Saved data entries:
== Segment start ==

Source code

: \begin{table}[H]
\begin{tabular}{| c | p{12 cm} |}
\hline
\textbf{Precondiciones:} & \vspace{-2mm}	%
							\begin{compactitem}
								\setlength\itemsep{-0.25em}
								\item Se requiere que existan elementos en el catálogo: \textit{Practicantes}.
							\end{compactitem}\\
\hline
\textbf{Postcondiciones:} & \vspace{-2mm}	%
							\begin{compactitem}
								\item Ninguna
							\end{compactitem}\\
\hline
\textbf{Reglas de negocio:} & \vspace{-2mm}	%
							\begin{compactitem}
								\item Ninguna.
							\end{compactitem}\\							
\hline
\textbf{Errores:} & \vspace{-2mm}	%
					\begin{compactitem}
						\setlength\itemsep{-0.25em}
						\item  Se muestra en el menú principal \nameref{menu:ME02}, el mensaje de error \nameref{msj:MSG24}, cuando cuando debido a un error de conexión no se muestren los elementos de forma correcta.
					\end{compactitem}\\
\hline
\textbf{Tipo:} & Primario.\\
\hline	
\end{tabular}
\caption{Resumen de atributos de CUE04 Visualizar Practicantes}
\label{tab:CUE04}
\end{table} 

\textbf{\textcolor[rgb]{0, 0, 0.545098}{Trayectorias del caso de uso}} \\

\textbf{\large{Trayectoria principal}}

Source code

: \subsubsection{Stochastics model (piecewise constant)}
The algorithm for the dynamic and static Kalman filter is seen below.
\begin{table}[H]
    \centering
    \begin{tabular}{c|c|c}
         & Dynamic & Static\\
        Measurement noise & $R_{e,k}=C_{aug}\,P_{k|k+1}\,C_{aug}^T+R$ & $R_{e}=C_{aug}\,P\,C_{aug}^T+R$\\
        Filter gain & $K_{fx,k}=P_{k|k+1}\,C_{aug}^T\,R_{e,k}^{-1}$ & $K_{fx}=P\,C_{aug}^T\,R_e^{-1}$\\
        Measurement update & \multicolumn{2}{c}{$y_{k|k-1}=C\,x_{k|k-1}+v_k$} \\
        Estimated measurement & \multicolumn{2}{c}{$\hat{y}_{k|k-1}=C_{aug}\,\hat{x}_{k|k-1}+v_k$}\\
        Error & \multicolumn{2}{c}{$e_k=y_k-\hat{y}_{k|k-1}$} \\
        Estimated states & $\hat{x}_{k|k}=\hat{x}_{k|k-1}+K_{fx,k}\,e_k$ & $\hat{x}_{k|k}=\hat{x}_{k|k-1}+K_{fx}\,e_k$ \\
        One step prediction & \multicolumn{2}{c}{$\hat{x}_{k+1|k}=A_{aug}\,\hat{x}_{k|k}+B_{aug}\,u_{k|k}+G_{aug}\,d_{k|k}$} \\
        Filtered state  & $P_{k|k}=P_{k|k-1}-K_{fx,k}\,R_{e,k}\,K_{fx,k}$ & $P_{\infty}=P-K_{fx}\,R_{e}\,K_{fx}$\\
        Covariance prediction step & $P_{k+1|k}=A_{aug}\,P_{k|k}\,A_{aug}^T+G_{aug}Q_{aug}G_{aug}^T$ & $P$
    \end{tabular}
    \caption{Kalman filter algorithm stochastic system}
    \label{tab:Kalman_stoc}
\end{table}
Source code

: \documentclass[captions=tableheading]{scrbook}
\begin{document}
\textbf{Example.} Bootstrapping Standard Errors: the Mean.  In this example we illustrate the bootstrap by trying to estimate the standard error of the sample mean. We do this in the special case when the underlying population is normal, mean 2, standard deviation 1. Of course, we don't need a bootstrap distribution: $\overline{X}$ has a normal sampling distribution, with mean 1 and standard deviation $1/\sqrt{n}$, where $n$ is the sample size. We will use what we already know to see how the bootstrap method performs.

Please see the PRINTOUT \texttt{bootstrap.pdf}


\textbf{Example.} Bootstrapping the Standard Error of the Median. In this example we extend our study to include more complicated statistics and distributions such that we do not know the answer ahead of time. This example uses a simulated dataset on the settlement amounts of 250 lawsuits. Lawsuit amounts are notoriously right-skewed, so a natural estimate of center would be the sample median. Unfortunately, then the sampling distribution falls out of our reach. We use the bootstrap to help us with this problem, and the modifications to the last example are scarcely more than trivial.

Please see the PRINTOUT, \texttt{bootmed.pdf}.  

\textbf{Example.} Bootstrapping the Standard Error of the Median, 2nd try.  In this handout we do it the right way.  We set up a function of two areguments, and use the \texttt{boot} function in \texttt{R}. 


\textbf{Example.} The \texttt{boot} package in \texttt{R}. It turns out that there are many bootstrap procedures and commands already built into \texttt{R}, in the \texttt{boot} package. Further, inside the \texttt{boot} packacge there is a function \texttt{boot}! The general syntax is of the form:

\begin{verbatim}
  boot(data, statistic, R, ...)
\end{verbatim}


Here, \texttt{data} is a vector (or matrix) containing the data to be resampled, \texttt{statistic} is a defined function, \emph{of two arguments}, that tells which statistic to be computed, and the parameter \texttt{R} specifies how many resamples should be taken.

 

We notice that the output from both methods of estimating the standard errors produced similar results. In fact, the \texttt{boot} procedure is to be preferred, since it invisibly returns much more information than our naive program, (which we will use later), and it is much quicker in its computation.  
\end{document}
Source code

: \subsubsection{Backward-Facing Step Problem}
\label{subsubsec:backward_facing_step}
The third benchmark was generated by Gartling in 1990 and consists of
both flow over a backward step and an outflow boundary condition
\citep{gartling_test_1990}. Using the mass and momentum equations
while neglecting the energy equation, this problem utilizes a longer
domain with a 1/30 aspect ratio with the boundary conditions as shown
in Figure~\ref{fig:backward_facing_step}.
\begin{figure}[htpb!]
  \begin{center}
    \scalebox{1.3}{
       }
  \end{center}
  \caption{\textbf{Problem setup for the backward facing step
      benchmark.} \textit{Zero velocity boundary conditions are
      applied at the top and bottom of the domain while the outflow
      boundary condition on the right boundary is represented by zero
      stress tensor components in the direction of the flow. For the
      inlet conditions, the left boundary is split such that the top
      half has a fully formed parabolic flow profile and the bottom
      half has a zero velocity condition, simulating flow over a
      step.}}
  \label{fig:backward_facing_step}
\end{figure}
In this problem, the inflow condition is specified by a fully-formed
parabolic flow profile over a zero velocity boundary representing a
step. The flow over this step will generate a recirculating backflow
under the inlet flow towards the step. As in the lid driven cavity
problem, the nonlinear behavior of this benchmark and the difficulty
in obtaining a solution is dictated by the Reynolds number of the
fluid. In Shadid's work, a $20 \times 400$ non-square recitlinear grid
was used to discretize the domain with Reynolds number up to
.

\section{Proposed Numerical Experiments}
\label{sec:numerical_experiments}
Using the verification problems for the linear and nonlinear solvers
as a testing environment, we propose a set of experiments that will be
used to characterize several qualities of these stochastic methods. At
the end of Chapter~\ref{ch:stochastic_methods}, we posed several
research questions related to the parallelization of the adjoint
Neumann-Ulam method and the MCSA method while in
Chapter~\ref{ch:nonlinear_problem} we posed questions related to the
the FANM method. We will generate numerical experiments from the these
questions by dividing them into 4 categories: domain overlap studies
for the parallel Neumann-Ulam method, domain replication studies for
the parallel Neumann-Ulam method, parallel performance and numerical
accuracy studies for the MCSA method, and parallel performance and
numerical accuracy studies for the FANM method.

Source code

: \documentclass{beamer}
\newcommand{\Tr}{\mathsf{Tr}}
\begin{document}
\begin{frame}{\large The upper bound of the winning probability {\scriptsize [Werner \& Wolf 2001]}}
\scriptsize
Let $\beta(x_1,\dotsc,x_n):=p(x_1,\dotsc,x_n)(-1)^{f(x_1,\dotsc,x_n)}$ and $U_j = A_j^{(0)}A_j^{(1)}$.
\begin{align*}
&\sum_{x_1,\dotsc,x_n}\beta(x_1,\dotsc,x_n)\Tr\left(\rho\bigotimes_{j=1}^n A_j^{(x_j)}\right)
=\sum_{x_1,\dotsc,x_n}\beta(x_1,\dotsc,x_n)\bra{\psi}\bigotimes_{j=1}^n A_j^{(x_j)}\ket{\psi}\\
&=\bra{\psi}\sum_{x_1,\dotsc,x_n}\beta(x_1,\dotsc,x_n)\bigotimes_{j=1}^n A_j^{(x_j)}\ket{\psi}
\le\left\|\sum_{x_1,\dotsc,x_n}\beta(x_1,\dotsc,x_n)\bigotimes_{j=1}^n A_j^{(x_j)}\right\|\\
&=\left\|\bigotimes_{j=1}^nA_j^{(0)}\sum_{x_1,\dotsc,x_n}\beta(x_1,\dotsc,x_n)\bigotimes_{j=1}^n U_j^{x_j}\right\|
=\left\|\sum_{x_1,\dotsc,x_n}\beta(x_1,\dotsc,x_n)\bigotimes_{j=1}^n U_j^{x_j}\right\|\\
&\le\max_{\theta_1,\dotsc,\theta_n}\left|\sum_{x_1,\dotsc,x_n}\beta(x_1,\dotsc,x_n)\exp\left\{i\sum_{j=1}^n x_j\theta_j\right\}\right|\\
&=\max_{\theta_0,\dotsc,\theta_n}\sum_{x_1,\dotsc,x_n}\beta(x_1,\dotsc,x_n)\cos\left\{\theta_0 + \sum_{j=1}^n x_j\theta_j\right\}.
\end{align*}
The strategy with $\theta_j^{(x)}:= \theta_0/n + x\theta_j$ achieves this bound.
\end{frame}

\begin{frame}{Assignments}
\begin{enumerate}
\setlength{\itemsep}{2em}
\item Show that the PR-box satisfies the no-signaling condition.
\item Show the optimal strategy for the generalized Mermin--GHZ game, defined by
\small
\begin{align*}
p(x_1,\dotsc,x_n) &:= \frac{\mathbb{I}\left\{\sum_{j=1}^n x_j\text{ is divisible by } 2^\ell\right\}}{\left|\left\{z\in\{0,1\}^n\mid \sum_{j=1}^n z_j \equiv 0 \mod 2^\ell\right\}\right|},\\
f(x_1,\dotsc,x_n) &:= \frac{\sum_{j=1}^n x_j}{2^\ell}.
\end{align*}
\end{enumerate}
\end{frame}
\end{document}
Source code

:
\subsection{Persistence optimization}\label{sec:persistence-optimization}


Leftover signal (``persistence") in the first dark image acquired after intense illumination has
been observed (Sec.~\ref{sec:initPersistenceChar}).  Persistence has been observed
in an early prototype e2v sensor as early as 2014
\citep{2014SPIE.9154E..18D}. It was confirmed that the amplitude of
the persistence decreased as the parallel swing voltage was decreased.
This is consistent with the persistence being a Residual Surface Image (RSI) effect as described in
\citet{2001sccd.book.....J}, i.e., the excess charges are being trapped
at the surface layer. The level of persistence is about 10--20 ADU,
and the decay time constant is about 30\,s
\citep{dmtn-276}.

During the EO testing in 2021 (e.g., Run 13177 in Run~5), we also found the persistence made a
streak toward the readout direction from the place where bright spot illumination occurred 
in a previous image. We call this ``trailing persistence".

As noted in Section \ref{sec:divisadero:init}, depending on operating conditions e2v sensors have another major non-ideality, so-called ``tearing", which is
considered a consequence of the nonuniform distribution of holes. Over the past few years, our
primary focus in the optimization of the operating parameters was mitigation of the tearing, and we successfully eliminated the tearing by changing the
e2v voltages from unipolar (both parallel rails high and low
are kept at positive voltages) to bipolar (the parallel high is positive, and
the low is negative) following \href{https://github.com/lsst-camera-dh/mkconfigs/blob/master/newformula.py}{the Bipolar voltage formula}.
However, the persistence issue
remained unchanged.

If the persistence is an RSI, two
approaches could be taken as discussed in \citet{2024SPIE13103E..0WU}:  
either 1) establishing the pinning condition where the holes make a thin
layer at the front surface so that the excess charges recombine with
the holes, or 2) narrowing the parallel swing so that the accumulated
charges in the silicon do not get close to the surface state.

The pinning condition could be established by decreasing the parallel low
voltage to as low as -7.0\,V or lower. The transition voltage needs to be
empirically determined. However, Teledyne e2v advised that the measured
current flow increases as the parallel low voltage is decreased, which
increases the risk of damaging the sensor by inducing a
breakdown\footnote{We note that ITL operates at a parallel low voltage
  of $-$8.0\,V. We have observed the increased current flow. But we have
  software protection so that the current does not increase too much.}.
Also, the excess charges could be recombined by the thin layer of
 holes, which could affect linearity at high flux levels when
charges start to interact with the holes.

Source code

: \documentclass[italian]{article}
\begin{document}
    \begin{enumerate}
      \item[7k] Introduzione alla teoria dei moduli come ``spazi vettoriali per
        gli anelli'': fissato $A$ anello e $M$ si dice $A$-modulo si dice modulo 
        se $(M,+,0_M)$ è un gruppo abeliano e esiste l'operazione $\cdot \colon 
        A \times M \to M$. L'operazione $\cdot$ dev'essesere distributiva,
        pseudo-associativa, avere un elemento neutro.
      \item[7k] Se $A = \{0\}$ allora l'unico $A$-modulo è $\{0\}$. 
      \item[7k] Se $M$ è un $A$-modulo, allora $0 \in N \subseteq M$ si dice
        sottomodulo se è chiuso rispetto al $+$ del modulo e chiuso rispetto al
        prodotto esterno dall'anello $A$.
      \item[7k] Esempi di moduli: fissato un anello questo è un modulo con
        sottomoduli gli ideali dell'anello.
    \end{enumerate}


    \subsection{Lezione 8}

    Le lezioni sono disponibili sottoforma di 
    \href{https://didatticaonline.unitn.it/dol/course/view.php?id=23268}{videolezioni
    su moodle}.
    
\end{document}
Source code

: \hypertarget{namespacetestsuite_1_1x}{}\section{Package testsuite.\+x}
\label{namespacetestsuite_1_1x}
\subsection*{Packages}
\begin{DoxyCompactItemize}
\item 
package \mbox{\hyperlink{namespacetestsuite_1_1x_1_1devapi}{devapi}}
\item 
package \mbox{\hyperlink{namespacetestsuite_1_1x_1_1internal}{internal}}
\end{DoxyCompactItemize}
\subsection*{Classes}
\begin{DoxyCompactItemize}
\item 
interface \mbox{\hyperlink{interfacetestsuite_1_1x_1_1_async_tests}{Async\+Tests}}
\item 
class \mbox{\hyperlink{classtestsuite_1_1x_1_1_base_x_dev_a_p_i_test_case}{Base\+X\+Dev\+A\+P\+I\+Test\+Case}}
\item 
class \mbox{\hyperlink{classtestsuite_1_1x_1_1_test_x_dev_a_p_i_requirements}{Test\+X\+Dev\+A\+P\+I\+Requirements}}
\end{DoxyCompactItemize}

== Segment end ==

Give back, exactly as written, the stretch from the line with "del caso de" through the line with "Measurement noise &", and no other lines from the records above.

\textbf{\textcolor[rgb]{0, 0, 0.545098}{Trayectorias del caso de uso}} \\

\textbf{\large{Trayectoria principal}}

Source code

: \subsubsection{Stochastics model (piecewise constant)}
The algorithm for the dynamic and static Kalman filter is seen below.
\begin{table}[H]
    \centering
    \begin{tabular}{c|c|c}
         & Dynamic & Static\\
        Measurement noise & $R_{e,k}=C_{aug}\,P_{k|k+1}\,C_{aug}^T+R$ & $R_{e}=C_{aug}\,P\,C_{aug}^T+R$\\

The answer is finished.